►
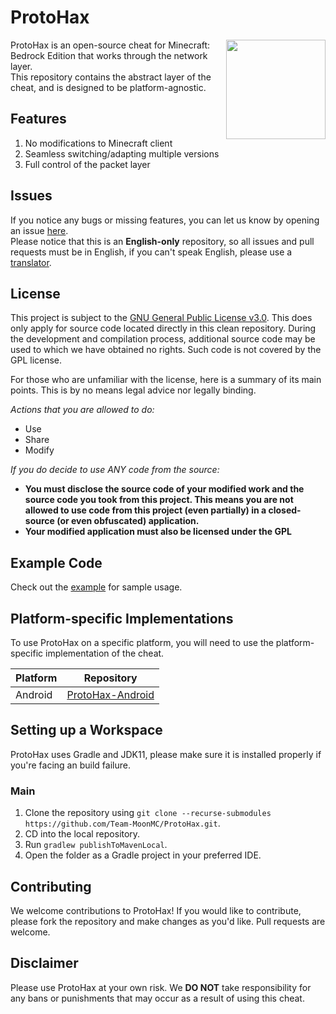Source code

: # ProtoHax

<img align="right" width="159px" src="https://raw.githubusercontent.com/Team-MoonMC/ProtoHax/stable/icon.png">

ProtoHax is an open-source cheat for Minecraft: Bedrock Edition that works through the network layer.   
This repository contains the abstract layer of the cheat, and is designed to be platform-agnostic.

## Features
1. No modifications to Minecraft client
2. Seamless switching/adapting multiple versions
3. Full control of the packet layer

## Issues
If you notice any bugs or missing features, you can let us know by opening an issue [here](https://github.com/RadiantCraft/ProtoHax/issues).   
Please notice that this is an **English-only** repository, so all issues and pull requests must be in English, if you can't speak English, please use a [translator](https://translate.google.com/).

## License
This project is subject to the [GNU General Public License v3.0](https://www.gnu.org/licenses/gpl-3.0.en.html). This does only apply for source code located directly in this clean repository. During the development and compilation process, additional source code may be used to which we have obtained no rights. Such code is not covered by the GPL license.

For those who are unfamiliar with the license, here is a summary of its main points. This is by no means legal advice nor legally binding.

*Actions that you are allowed to do:*

- Use
- Share
- Modify

*If you do decide to use ANY code from the source:*

- **You must disclose the source code of your modified work and the source code you took from this project. This means you are not allowed to use code from this project (even partially) in a closed-source (or even obfuscated) application.**
- **Your modified application must also be licensed under the GPL** 

## Example Code
Check out the [example](https://github.com/RadiantCraft/ProtoHax/tree/neko-ribbon/src/test) for sample usage.

## Platform-specific Implementations

To use ProtoHax on a specific platform, you will need to use the platform-specific implementation of the cheat.   

| Platform | Repository           |
|----------|----------------------|
| Android  | [ProtoHax-Android](https://github.com/Team-MoonMC/ProtoHax-Android) |

## Setting up a Workspace
ProtoHax uses Gradle and JDK11, please make sure it is installed properly if you're facing an build failure.

### Main
1. Clone the repository using `git clone --recurse-submodules https://github.com/Team-MoonMC/ProtoHax.git`. 
2. CD into the local repository.
3. Run `gradlew publishToMavenLocal`.
4. Open the folder as a Gradle project in your preferred IDE.

## Contributing
We welcome contributions to ProtoHax! If you would like to contribute, please fork the repository and make changes as you'd like. Pull requests are welcome.

## Disclaimer
Please use ProtoHax at your own risk. We **DO NOT** take responsibility for any bans or punishments that may occur as a result of using this cheat.
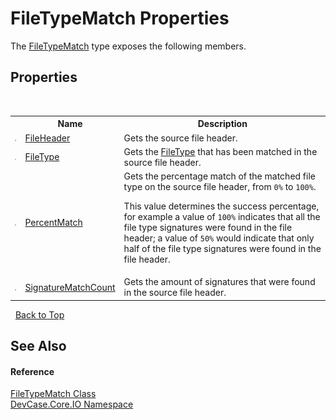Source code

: # FileTypeMatch Properties
 

The <a href="T_DevCase_Core_IO_FileTypeMatch">FileTypeMatch</a> type exposes the following members.


## Properties
&nbsp;<table><tr><th></th><th>Name</th><th>Description</th></tr><tr><td>![Public property](media/pubproperty.gif "Public property")</td><td><a href="P_DevCase_Core_IO_FileTypeMatch_FileHeader">FileHeader</a></td><td>
Gets the source file header.</td></tr><tr><td>![Public property](media/pubproperty.gif "Public property")</td><td><a href="P_DevCase_Core_IO_FileTypeMatch_FileType">FileType</a></td><td>
Gets the <a href="T_DevCase_Core_IO_FileType">FileType</a> that has been matched in the source file header.</td></tr><tr><td>![Public property](media/pubproperty.gif "Public property")</td><td><a href="P_DevCase_Core_IO_FileTypeMatch_PercentMatch">PercentMatch</a></td><td>
Gets the percentage match of the matched file type on the source file header, from `0%` to `100%`. 

 This value determines the success percentage, for example a value of `100%` indicates that all the file type signatures were found in the file header; a value of `50%` would indicate that only half of the file type signatures were found in the file header.</td></tr><tr><td>![Public property](media/pubproperty.gif "Public property")</td><td><a href="P_DevCase_Core_IO_FileTypeMatch_SignatureMatchCount">SignatureMatchCount</a></td><td>
Gets the amount of signatures that were found in the source file header.</td></tr></table>&nbsp;
<a href="#filetypematch-properties">Back to Top</a>

## See Also


#### Reference
<a href="T_DevCase_Core_IO_FileTypeMatch">FileTypeMatch Class</a><br /><a href="N_DevCase_Core_IO">DevCase.Core.IO Namespace</a><br />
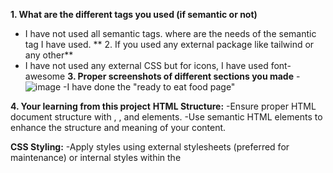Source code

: **1. What are the different tags you used (if semantic or not)**
- I have not used all semantic tags. where are the needs of the semantic tag I have used.
** 2. If you used any external package like tailwind or any other**
- I have not used any external CSS but for icons, I have used font-awesome
**3. Proper screenshots of different sections you made**
  -![image](https://github.com/greatlalbabu/Bikaner-wala/assets/57435578/b5121ce7-d6d4-40ea-a977-3b2275d5a599)
  -I have done the "ready to eat food page"

**4. Your learning from this project**
**HTML Structure:**
-Ensure proper HTML document structure with <html>, <head>, and <body> elements.
-Use semantic HTML elements to enhance the structure and meaning of your content.

**CSS Styling:**
-Apply styles using external stylesheets (preferred for maintenance) or internal styles within the <style> tag.
-Use CSS selectors effectively to target specific HTML elements.
-Apply a mobile-first approach by designing for smaller screens first and then adding styles for larger screens using media queries.

**Responsive Design:**
-Make your website responsive to different screen sizes and devices using CSS media queries.
-Use flexible units like percentages and relative units (em, rem) for layout and font sizes.

**CSS Flexbox and Grid:**
-Familiarize yourself with CSS Flexbox and Grid for creating flexible and responsive layouts.
-Understand how to use these layout models to structure your page efficiently.

**Version Control:**
-If applicable, consider using version control systems like Git to track changes and collaborate with others.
◄
▸ **To do**: Copy all the entries word for word. Omit any pictures.

▸ **Written reply**:
Source code

: # ProtoHax

<img align="right" width="159px" src="https://raw.githubusercontent.com/Team-MoonMC/ProtoHax/stable/icon.png">

ProtoHax is an open-source cheat for Minecraft: Bedrock Edition that works through the network layer.   
This repository contains the abstract layer of the cheat, and is designed to be platform-agnostic.

## Features
1. No modifications to Minecraft client
2. Seamless switching/adapting multiple versions
3. Full control of the packet layer

## Issues
If you notice any bugs or missing features, you can let us know by opening an issue [here](https://github.com/RadiantCraft/ProtoHax/issues).   
Please notice that this is an **English-only** repository, so all issues and pull requests must be in English, if you can't speak English, please use a [translator](https://translate.google.com/).

## License
This project is subject to the [GNU General Public License v3.0](https://www.gnu.org/licenses/gpl-3.0.en.html). This does only apply for source code located directly in this clean repository. During the development and compilation process, additional source code may be used to which we have obtained no rights. Such code is not covered by the GPL license.

For those who are unfamiliar with the license, here is a summary of its main points. This is by no means legal advice nor legally binding.

*Actions that you are allowed to do:*

- Use
- Share
- Modify

*If you do decide to use ANY code from the source:*

- **You must disclose the source code of your modified work and the source code you took from this project. This means you are not allowed to use code from this project (even partially) in a closed-source (or even obfuscated) application.**
- **Your modified application must also be licensed under the GPL** 

## Example Code
Check out the [example](https://github.com/RadiantCraft/ProtoHax/tree/neko-ribbon/src/test) for sample usage.

## Platform-specific Implementations

To use ProtoHax on a specific platform, you will need to use the platform-specific implementation of the cheat.   

| Platform | Repository           |
|----------|----------------------|
| Android  | [ProtoHax-Android](https://github.com/Team-MoonMC/ProtoHax-Android) |

## Setting up a Workspace
ProtoHax uses Gradle and JDK11, please make sure it is installed properly if you're facing an build failure.

### Main
1. Clone the repository using `git clone --recurse-submodules https://github.com/Team-MoonMC/ProtoHax.git`. 
2. CD into the local repository.
3. Run `gradlew publishToMavenLocal`.
4. Open the folder as a Gradle project in your preferred IDE.

## Contributing
We welcome contributions to ProtoHax! If you would like to contribute, please fork the repository and make changes as you'd like. Pull requests are welcome.

## Disclaimer
Please use ProtoHax at your own risk. We **DO NOT** take responsibility for any bans or punishments that may occur as a result of using this cheat.
Source code

: # FileTypeMatch Properties
 

The <a href="T_DevCase_Core_IO_FileTypeMatch">FileTypeMatch</a> type exposes the following members.


## Properties
&nbsp;<table><tr><th></th><th>Name</th><th>Description</th></tr><tr><td>![Public property](media/pubproperty.gif "Public property")</td><td><a href="P_DevCase_Core_IO_FileTypeMatch_FileHeader">FileHeader</a></td><td>
Gets the source file header.</td></tr><tr><td>![Public property](media/pubproperty.gif "Public property")</td><td><a href="P_DevCase_Core_IO_FileTypeMatch_FileType">FileType</a></td><td>
Gets the <a href="T_DevCase_Core_IO_FileType">FileType</a> that has been matched in the source file header.</td></tr><tr><td>![Public property](media/pubproperty.gif "Public property")</td><td><a href="P_DevCase_Core_IO_FileTypeMatch_PercentMatch">PercentMatch</a></td><td>
Gets the percentage match of the matched file type on the source file header, from `0%` to `100%`. 

 This value determines the success percentage, for example a value of `100%` indicates that all the file type signatures were found in the file header; a value of `50%` would indicate that only half of the file type signatures were found in the file header.</td></tr><tr><td>![Public property](media/pubproperty.gif "Public property")</td><td><a href="P_DevCase_Core_IO_FileTypeMatch_SignatureMatchCount">SignatureMatchCount</a></td><td>
Gets the amount of signatures that were found in the source file header.</td></tr></table>&nbsp;
<a href="#filetypematch-properties">Back to Top</a>

## See Also


#### Reference
<a href="T_DevCase_Core_IO_FileTypeMatch">FileTypeMatch Class</a><br /><a href="N_DevCase_Core_IO">DevCase.Core.IO Namespace</a><br />
Source code

: **1. What are the different tags you used (if semantic or not)**
- I have not used all semantic tags. where are the needs of the semantic tag I have used.
** 2. If you used any external package like tailwind or any other**
- I have not used any external CSS but for icons, I have used font-awesome
**3. Proper screenshots of different sections you made**
  -![image](https://github.com/greatlalbabu/Bikaner-wala/assets/57435578/b5121ce7-d6d4-40ea-a977-3b2275d5a599)
  -I have done the "ready to eat food page"

**4. Your learning from this project**
**HTML Structure:**
-Ensure proper HTML document structure with <html>, <head>, and <body> elements.
-Use semantic HTML elements to enhance the structure and meaning of your content.

**CSS Styling:**
-Apply styles using external stylesheets (preferred for maintenance) or internal styles within the <style> tag.
-Use CSS selectors effectively to target specific HTML elements.
-Apply a mobile-first approach by designing for smaller screens first and then adding styles for larger screens using media queries.

**Responsive Design:**
-Make your website responsive to different screen sizes and devices using CSS media queries.
-Use flexible units like percentages and relative units (em, rem) for layout and font sizes.

**CSS Flexbox and Grid:**
-Familiarize yourself with CSS Flexbox and Grid for creating flexible and responsive layouts.
-Understand how to use these layout models to structure your page efficiently.

**Version Control:**
-If applicable, consider using version control systems like Git to track changes and collaborate with others.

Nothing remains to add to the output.